After the period of the Great Leap Forward, which was a
colossal failure and led to starvation in rural China, Mao
sensed that his power could be challenged from within his
party and took drastic steps to purge those individuals and
their philosophies.
What followed was a series of revolts, taking root on
college campuses, that encouraged the denunciation,
humiliation and sometimes beating and killing of individuals
who had flourished in the Nationalist and early Communist
regimes -- professors and doctors, for example.

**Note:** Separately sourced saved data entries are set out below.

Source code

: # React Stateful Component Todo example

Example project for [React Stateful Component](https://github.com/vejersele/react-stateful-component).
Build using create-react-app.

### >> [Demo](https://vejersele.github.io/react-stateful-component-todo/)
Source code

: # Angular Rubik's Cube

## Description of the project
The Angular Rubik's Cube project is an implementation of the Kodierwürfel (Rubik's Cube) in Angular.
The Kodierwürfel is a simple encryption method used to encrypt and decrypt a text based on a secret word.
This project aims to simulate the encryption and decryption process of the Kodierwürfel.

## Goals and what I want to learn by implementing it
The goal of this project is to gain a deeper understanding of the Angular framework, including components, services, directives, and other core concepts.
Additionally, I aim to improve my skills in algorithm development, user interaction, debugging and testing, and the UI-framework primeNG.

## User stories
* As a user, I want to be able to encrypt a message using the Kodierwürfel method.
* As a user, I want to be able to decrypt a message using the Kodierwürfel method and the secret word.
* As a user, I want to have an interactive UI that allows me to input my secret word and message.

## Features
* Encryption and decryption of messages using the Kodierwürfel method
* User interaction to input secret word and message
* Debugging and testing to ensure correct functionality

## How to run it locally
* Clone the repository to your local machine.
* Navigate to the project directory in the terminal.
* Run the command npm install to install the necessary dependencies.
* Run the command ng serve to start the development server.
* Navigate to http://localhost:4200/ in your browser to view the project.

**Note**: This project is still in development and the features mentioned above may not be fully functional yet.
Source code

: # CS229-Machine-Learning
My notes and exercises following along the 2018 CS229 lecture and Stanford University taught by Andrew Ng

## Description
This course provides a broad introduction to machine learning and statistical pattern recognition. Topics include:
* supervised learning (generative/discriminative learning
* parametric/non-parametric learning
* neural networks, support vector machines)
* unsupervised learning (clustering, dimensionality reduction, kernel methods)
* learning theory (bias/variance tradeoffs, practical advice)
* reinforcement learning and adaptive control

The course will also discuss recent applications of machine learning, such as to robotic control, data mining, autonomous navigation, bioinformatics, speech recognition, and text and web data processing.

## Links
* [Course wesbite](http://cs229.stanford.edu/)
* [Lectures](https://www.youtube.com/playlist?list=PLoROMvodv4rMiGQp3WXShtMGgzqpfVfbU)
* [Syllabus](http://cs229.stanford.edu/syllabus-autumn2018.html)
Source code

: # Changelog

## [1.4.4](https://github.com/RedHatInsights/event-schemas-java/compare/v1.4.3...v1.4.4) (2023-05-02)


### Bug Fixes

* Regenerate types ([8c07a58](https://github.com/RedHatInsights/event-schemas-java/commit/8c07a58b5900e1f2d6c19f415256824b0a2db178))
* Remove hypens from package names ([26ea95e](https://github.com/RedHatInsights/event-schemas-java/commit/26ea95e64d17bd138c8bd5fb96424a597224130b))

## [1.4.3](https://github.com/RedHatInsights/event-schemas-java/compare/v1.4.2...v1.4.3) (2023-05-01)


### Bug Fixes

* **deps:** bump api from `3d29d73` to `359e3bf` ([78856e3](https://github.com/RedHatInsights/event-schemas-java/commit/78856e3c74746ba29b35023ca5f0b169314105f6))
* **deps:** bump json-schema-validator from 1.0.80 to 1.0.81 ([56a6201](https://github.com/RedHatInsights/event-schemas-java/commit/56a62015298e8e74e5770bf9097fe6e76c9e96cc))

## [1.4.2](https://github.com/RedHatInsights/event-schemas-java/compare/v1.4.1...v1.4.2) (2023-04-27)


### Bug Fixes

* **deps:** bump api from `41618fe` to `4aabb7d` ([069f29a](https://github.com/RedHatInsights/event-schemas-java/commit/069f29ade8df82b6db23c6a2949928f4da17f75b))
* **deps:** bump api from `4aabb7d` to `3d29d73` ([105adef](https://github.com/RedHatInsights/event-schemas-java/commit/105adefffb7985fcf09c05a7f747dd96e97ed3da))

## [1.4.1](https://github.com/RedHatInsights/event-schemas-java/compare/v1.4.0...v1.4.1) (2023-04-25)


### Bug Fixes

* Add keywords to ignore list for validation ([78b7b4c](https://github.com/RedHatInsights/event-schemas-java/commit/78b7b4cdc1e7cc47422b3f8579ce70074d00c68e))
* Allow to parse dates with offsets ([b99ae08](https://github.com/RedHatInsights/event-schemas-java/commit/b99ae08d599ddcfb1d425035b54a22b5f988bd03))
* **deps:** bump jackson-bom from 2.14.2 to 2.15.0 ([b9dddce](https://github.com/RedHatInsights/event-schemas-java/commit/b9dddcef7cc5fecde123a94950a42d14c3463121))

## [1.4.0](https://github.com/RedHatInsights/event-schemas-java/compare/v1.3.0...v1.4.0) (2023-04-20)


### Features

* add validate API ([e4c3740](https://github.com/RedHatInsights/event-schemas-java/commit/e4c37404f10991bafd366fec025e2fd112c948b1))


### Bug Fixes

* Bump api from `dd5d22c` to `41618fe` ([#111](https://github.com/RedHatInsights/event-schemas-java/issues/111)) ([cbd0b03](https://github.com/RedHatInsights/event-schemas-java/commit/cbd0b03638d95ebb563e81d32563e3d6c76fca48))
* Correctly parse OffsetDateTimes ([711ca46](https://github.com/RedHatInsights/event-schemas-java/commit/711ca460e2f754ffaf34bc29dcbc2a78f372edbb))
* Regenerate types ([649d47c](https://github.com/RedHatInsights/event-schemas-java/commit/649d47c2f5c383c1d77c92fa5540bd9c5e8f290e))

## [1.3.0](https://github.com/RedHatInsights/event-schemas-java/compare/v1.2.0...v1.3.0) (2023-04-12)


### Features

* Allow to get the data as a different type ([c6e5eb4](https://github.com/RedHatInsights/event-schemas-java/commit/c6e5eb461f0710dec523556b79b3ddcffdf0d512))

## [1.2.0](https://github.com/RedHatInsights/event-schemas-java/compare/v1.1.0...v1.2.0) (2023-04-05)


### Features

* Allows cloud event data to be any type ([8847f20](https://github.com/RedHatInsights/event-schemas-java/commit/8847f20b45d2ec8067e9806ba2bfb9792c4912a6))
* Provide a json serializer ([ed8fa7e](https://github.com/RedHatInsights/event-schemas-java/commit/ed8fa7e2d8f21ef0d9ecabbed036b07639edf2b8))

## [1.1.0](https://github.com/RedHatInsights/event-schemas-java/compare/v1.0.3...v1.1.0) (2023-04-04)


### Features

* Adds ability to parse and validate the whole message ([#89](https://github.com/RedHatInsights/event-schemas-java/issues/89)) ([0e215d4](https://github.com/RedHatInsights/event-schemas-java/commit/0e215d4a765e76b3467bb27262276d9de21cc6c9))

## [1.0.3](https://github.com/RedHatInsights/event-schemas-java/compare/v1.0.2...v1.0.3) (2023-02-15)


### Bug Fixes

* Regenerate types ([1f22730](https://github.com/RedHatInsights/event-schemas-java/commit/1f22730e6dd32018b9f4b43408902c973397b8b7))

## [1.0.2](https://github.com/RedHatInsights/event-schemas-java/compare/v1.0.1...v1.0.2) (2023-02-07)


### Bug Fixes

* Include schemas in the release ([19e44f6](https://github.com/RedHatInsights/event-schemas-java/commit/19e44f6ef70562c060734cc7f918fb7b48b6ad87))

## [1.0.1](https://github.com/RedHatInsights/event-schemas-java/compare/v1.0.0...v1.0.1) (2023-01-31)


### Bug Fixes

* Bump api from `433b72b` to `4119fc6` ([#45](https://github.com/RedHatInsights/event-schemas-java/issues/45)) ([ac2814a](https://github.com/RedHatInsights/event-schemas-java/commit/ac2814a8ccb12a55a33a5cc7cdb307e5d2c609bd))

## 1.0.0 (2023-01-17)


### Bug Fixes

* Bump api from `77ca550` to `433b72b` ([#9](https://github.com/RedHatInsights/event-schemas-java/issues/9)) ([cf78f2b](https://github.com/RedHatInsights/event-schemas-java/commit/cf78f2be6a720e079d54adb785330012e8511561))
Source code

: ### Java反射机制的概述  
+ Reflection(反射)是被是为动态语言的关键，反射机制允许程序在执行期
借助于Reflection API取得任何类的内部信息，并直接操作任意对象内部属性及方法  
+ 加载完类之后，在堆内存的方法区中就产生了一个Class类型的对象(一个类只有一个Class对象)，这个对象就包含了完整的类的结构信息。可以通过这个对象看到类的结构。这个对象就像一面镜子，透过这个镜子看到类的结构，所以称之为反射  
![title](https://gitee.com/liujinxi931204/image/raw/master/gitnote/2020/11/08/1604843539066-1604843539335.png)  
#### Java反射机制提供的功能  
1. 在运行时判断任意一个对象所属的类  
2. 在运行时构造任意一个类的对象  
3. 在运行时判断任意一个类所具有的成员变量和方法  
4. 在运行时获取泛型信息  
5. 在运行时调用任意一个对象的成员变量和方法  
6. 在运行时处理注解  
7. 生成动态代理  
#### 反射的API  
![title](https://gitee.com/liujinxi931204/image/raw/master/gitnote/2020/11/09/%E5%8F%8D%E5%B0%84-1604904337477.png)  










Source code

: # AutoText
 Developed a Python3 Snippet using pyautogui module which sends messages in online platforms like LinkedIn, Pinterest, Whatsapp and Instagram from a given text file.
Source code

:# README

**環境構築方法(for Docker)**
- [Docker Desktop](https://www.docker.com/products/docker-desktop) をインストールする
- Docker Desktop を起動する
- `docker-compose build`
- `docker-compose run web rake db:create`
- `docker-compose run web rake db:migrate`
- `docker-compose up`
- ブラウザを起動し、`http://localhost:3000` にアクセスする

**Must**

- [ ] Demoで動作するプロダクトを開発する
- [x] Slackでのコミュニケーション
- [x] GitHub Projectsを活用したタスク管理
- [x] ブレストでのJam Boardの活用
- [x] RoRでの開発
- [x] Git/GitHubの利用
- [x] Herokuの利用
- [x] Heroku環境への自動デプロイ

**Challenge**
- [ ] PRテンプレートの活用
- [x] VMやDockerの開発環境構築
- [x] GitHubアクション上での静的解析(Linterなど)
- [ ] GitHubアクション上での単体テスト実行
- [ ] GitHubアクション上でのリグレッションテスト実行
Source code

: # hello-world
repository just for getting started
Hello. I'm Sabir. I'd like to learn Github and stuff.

Bravo for "Morning Sun," a densely packed documentary that
is about as comprehensive a look at the Cultural Revolution
as can be imagined in a two-hour work. Funded by National
Asian American Telecommunications Association, a nonprofit
organization in San Francisco, and directed by three North
Americans with extensive experience living in China, it is a
well-researched smorgasbord of newsreel and documentary
footage spliced with current interviews with those on the
front lines.
Among the high points
-- The excellent use of the early '60s propaganda film "The
East Is Red, " which influenced a generation of young
idealists, and several other influential films. As the
Cultural Revolution began, the heroes of these films became
less and less complex until they were simple-minded, pure
characters whose sole objective was "to be a revolutionary
bolt that never rusts." As one former revolutionary says, "I
didn't want to be a bolt. Who wants to be a bolt?"
-- Rare interviews with key individuals, like the widow and
daughter of former Mao confidant Liu Shaoqi, who was
denounced and banished to a remote corner of China; Red
Guard leader Luo Xiaohai; Li Rui, who also was exiled; and
his daughter, Li Nanyang, who was estranged from her father
until she had the courage and the wisdom to call him "Dad"
-- many years later.
-- Mao thought that "only out of great disorder comes great
order," but one witness observes, "There were no rights --
only the right to make revolution."
Certainly, "Morning Sun" cannot tell the entire complex and
controversial story of that era. What it makes clear,
however, is that China detonated a "spiritual atom bomb," as
one Party member put it, and the fallout from that
devastation will be felt for a very long time.